Saved entries
· · · · ·
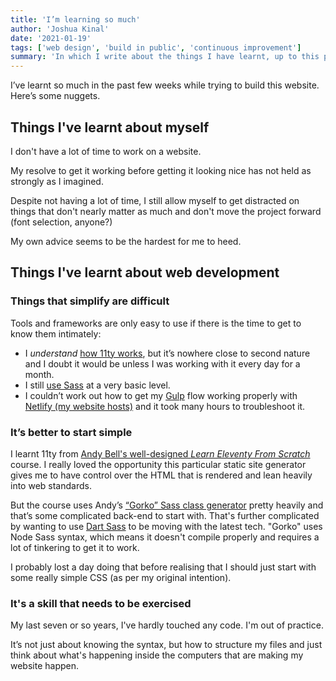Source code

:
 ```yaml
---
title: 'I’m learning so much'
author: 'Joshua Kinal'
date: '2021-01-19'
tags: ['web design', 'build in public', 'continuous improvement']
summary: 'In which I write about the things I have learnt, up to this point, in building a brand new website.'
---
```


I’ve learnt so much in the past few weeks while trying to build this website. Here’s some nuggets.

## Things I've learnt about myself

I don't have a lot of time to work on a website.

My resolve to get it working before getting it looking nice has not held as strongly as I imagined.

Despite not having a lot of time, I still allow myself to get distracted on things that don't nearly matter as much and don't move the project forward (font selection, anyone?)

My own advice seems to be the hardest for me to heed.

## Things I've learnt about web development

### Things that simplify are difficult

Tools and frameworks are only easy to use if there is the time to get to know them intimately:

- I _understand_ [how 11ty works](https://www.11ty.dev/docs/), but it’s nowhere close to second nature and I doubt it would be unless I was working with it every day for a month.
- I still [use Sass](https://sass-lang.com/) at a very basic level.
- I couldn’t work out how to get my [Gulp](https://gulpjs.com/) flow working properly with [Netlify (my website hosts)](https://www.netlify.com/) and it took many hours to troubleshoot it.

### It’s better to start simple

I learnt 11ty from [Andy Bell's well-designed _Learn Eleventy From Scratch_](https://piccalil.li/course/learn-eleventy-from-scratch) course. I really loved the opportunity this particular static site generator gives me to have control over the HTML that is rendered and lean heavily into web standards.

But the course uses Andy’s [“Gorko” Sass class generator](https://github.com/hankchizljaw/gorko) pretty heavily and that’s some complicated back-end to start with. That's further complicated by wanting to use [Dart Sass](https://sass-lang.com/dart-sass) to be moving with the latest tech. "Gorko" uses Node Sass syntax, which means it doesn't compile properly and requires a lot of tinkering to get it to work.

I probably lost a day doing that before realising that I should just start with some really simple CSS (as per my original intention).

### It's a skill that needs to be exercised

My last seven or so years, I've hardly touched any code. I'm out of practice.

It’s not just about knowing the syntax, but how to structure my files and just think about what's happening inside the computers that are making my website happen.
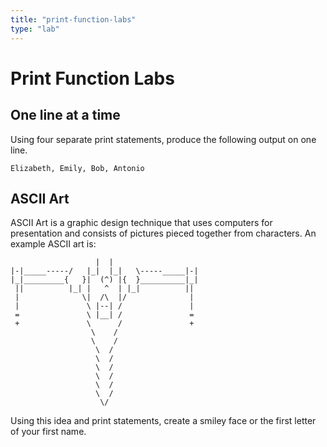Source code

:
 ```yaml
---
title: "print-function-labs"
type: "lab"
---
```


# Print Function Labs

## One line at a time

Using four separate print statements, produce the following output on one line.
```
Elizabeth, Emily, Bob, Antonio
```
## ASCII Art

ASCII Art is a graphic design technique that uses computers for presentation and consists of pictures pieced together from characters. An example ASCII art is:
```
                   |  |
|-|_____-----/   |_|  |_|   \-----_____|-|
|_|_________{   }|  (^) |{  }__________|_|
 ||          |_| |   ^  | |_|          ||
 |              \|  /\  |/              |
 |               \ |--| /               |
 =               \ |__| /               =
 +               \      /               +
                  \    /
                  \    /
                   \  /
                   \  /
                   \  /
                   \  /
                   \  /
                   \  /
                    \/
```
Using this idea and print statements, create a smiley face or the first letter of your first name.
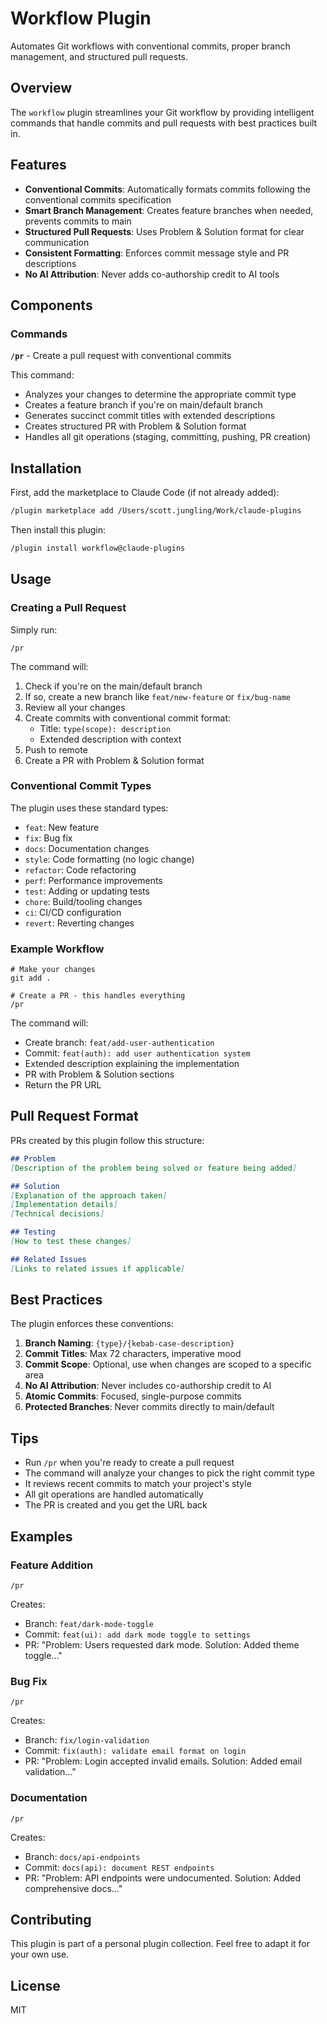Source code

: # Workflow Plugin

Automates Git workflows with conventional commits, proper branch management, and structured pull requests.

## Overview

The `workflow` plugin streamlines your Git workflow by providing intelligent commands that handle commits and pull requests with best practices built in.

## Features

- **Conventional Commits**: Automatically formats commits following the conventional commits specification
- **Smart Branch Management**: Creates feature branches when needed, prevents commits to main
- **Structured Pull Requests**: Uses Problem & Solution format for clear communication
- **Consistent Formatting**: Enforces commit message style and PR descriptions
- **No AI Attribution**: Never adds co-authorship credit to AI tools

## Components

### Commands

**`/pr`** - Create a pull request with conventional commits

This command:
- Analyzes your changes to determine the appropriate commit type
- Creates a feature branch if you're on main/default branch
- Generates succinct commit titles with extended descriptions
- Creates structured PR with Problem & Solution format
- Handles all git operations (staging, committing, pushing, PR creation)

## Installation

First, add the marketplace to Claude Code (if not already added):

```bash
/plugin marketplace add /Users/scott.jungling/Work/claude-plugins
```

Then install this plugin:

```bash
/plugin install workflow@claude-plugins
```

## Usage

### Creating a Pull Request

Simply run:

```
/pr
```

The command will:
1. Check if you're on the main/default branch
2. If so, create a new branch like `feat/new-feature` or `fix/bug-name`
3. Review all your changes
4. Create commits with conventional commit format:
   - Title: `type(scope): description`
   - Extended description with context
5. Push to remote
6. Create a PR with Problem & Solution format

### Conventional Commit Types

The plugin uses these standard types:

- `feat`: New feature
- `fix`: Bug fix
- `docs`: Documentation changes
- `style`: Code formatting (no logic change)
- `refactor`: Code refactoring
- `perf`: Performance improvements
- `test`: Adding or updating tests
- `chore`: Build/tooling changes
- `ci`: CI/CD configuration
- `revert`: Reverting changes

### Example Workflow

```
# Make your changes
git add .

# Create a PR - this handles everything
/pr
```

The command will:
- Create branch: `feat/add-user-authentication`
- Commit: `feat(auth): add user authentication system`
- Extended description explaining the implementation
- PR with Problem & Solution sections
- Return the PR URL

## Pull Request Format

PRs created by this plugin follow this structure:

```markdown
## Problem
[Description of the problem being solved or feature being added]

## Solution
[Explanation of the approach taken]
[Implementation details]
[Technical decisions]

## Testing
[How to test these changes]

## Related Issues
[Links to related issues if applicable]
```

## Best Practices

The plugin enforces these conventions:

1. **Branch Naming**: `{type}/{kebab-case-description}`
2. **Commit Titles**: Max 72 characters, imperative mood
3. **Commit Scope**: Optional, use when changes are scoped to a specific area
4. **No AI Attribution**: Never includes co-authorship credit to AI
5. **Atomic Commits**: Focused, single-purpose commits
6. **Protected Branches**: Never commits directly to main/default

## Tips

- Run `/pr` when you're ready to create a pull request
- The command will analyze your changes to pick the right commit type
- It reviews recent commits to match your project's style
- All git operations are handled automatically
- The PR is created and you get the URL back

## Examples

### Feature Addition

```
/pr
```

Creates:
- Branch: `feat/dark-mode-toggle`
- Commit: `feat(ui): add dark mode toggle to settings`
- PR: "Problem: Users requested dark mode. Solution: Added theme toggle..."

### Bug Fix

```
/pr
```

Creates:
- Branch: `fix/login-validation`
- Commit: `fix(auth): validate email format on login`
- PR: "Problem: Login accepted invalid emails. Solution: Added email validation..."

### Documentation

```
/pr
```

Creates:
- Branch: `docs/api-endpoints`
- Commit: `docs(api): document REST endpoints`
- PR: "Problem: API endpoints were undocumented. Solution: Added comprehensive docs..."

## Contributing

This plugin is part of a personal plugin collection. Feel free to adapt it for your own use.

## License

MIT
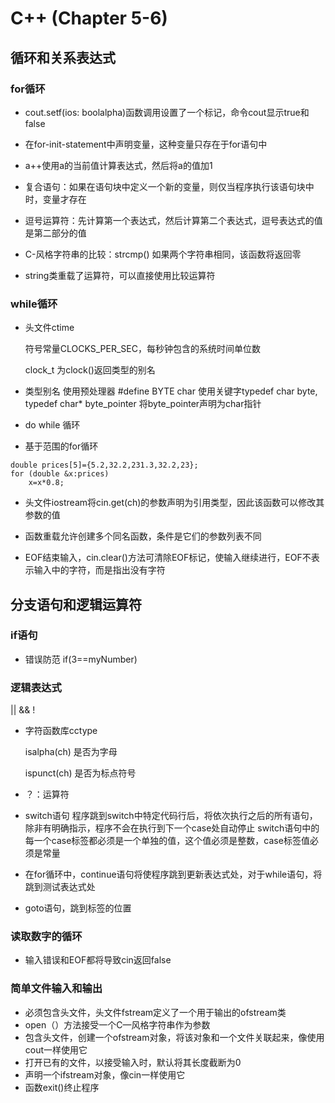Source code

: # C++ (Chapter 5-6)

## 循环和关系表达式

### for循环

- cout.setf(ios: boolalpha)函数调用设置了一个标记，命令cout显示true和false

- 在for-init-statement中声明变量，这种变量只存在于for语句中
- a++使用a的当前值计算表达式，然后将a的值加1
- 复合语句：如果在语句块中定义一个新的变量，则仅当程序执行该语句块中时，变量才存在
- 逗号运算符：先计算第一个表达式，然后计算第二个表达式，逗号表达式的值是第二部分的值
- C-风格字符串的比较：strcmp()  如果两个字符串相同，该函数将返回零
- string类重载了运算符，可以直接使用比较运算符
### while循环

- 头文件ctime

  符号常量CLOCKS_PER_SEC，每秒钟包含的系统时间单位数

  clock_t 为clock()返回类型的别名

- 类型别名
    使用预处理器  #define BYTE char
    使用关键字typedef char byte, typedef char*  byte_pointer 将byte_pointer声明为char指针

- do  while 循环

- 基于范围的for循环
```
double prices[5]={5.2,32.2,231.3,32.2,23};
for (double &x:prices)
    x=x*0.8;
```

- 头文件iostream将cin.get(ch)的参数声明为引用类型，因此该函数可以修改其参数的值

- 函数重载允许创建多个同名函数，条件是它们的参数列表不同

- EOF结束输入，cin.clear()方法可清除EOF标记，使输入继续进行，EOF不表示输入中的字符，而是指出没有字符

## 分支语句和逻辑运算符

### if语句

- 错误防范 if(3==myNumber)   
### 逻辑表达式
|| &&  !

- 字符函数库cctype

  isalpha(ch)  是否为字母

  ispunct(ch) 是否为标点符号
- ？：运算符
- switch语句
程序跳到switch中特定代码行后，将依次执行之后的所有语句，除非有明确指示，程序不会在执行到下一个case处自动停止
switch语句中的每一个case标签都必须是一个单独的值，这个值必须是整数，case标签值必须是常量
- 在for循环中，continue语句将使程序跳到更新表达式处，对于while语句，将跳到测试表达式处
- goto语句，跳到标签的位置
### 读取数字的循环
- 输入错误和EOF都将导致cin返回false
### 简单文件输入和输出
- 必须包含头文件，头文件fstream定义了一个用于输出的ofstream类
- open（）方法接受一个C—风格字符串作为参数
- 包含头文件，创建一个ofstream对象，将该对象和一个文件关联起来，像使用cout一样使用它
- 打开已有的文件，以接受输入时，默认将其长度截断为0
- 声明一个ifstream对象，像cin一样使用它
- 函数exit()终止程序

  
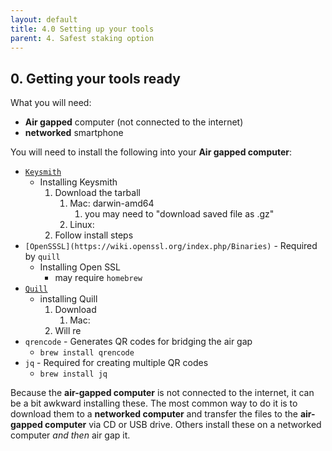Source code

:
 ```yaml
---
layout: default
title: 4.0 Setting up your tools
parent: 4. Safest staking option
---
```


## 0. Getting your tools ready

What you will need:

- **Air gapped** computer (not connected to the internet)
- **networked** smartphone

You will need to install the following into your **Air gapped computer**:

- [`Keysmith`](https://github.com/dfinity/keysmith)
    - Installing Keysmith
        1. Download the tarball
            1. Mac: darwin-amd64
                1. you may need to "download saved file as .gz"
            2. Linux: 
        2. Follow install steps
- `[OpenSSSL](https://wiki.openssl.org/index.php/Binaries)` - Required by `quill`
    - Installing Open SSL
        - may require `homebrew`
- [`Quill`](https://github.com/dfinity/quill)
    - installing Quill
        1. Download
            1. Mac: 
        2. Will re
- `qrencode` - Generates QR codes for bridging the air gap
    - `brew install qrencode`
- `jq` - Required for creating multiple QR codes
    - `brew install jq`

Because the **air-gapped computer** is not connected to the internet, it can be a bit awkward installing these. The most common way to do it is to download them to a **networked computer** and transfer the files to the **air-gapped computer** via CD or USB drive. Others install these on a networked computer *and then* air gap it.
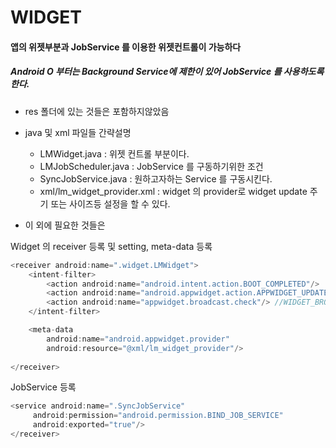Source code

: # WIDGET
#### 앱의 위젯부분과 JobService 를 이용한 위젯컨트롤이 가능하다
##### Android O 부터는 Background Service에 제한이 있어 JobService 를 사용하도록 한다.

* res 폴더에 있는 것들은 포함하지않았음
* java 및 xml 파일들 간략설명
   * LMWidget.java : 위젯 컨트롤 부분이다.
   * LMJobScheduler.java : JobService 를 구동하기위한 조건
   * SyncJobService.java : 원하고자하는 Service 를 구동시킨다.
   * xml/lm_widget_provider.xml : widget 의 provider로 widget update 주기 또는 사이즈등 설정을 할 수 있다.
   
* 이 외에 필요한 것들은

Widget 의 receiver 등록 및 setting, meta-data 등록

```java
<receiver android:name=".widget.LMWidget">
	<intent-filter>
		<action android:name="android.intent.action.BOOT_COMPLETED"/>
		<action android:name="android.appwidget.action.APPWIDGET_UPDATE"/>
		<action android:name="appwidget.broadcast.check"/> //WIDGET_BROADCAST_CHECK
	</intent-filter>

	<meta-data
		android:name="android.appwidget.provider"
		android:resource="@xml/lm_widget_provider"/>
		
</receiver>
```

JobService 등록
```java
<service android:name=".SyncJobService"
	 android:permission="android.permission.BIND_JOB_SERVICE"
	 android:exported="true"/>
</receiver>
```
· · · · ·
__Your assignment__:
In the entries above, find each line that has the word "email". Copy it.

__Answer box__:
- Commit: `fix(auth): validate email format on login`
- PR: "Problem: Login accepted invalid emails. Solution: Added email validation..."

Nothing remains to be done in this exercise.